◆ **ABOUT THIS TASK**: Transcribe the full listing without changing a word, and omit its pictures.

◆ **GIVEN DATA**:

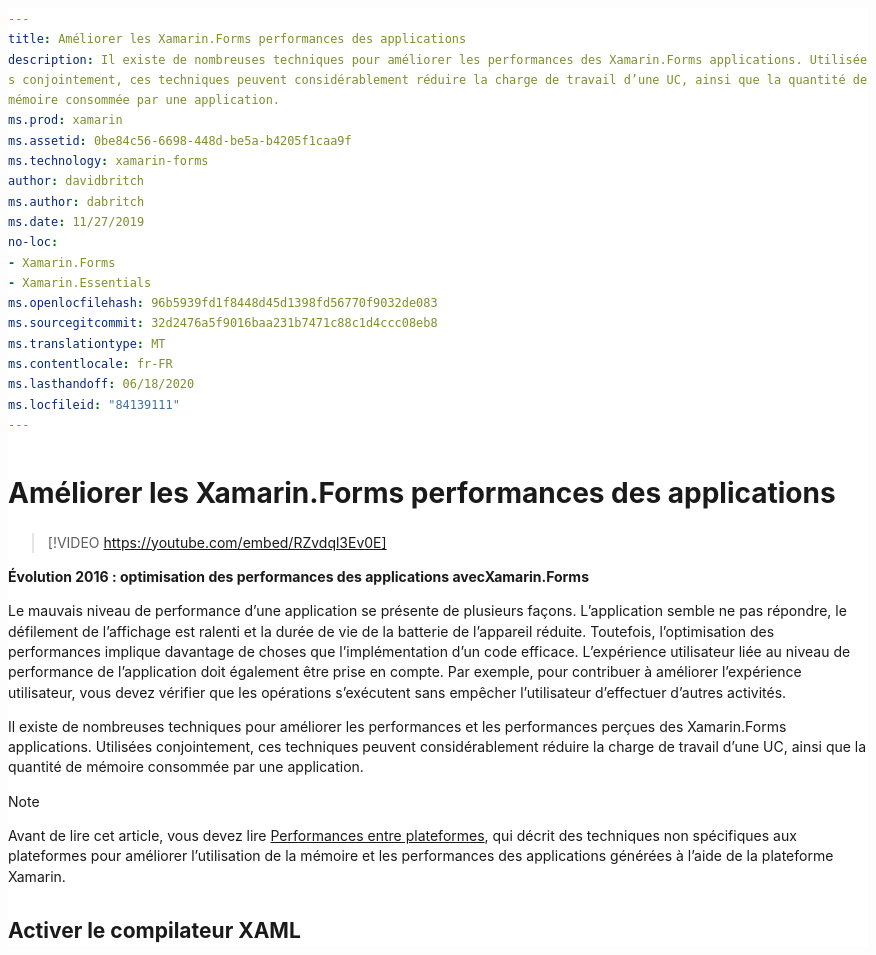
 ```yaml
---
title: Améliorer les Xamarin.Forms performances des applications
description: Il existe de nombreuses techniques pour améliorer les performances des Xamarin.Forms applications. Utilisées conjointement, ces techniques peuvent considérablement réduire la charge de travail d’une UC, ainsi que la quantité de mémoire consommée par une application.
ms.prod: xamarin
ms.assetid: 0be84c56-6698-448d-be5a-b4205f1caa9f
ms.technology: xamarin-forms
author: davidbritch
ms.author: dabritch
ms.date: 11/27/2019
no-loc:
- Xamarin.Forms
- Xamarin.Essentials
ms.openlocfilehash: 96b5939fd1f8448d45d1398fd56770f9032de083
ms.sourcegitcommit: 32d2476a5f9016baa231b7471c88c1d4ccc08eb8
ms.translationtype: MT
ms.contentlocale: fr-FR
ms.lasthandoff: 06/18/2020
ms.locfileid: "84139111"
---
```

# <a name="improve-xamarinforms-app-performance"></a>Améliorer les Xamarin.Forms performances des applications

> [!VIDEO https://youtube.com/embed/RZvdql3Ev0E]

**Évolution 2016 : optimisation des performances des applications avecXamarin.Forms**

Le mauvais niveau de performance d’une application se présente de plusieurs façons. L’application semble ne pas répondre, le défilement de l’affichage est ralenti et la durée de vie de la batterie de l’appareil réduite. Toutefois, l’optimisation des performances implique davantage de choses que l’implémentation d’un code efficace. L’expérience utilisateur liée au niveau de performance de l’application doit également être prise en compte. Par exemple, pour contribuer à améliorer l’expérience utilisateur, vous devez vérifier que les opérations s’exécutent sans empêcher l’utilisateur d’effectuer d’autres activités.

Il existe de nombreuses techniques pour améliorer les performances et les performances perçues des Xamarin.Forms applications. Utilisées conjointement, ces techniques peuvent considérablement réduire la charge de travail d’une UC, ainsi que la quantité de mémoire consommée par une application.

> [!NOTE]
>  Avant de lire cet article, vous devez lire [Performances entre plateformes](~/cross-platform/deploy-test/memory-perf-best-practices.md), qui décrit des techniques non spécifiques aux plateformes pour améliorer l’utilisation de la mémoire et les performances des applications générées à l’aide de la plateforme Xamarin.

## <a name="enable-the-xaml-compiler"></a>Activer le compilateur XAML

◆ **TASK OUTPUT**:
 ```yaml
---
title: Améliorer les Xamarin.Forms performances des applications
description: Il existe de nombreuses techniques pour améliorer les performances des Xamarin.Forms applications. Utilisées conjointement, ces techniques peuvent considérablement réduire la charge de travail d’une UC, ainsi que la quantité de mémoire consommée par une application.
ms.prod: xamarin
ms.assetid: 0be84c56-6698-448d-be5a-b4205f1caa9f
ms.technology: xamarin-forms
author: davidbritch
ms.author: dabritch
ms.date: 11/27/2019
no-loc:
- Xamarin.Forms
- Xamarin.Essentials
ms.openlocfilehash: 96b5939fd1f8448d45d1398fd56770f9032de083
ms.sourcegitcommit: 32d2476a5f9016baa231b7471c88c1d4ccc08eb8
ms.translationtype: MT
ms.contentlocale: fr-FR
ms.lasthandoff: 06/18/2020
ms.locfileid: "84139111"
---
```

# <a name="improve-xamarinforms-app-performance"></a>Améliorer les Xamarin.Forms performances des applications

> [!VIDEO https://youtube.com/embed/RZvdql3Ev0E]

**Évolution 2016 : optimisation des performances des applications avecXamarin.Forms**

Le mauvais niveau de performance d’une application se présente de plusieurs façons. L’application semble ne pas répondre, le défilement de l’affichage est ralenti et la durée de vie de la batterie de l’appareil réduite. Toutefois, l’optimisation des performances implique davantage de choses que l’implémentation d’un code efficace. L’expérience utilisateur liée au niveau de performance de l’application doit également être prise en compte. Par exemple, pour contribuer à améliorer l’expérience utilisateur, vous devez vérifier que les opérations s’exécutent sans empêcher l’utilisateur d’effectuer d’autres activités.

Il existe de nombreuses techniques pour améliorer les performances et les performances perçues des Xamarin.Forms applications. Utilisées conjointement, ces techniques peuvent considérablement réduire la charge de travail d’une UC, ainsi que la quantité de mémoire consommée par une application.

> [!NOTE]
>  Avant de lire cet article, vous devez lire [Performances entre plateformes](~/cross-platform/deploy-test/memory-perf-best-practices.md), qui décrit des techniques non spécifiques aux plateformes pour améliorer l’utilisation de la mémoire et les performances des applications générées à l’aide de la plateforme Xamarin.

## <a name="enable-the-xaml-compiler"></a>Activer le compilateur XAML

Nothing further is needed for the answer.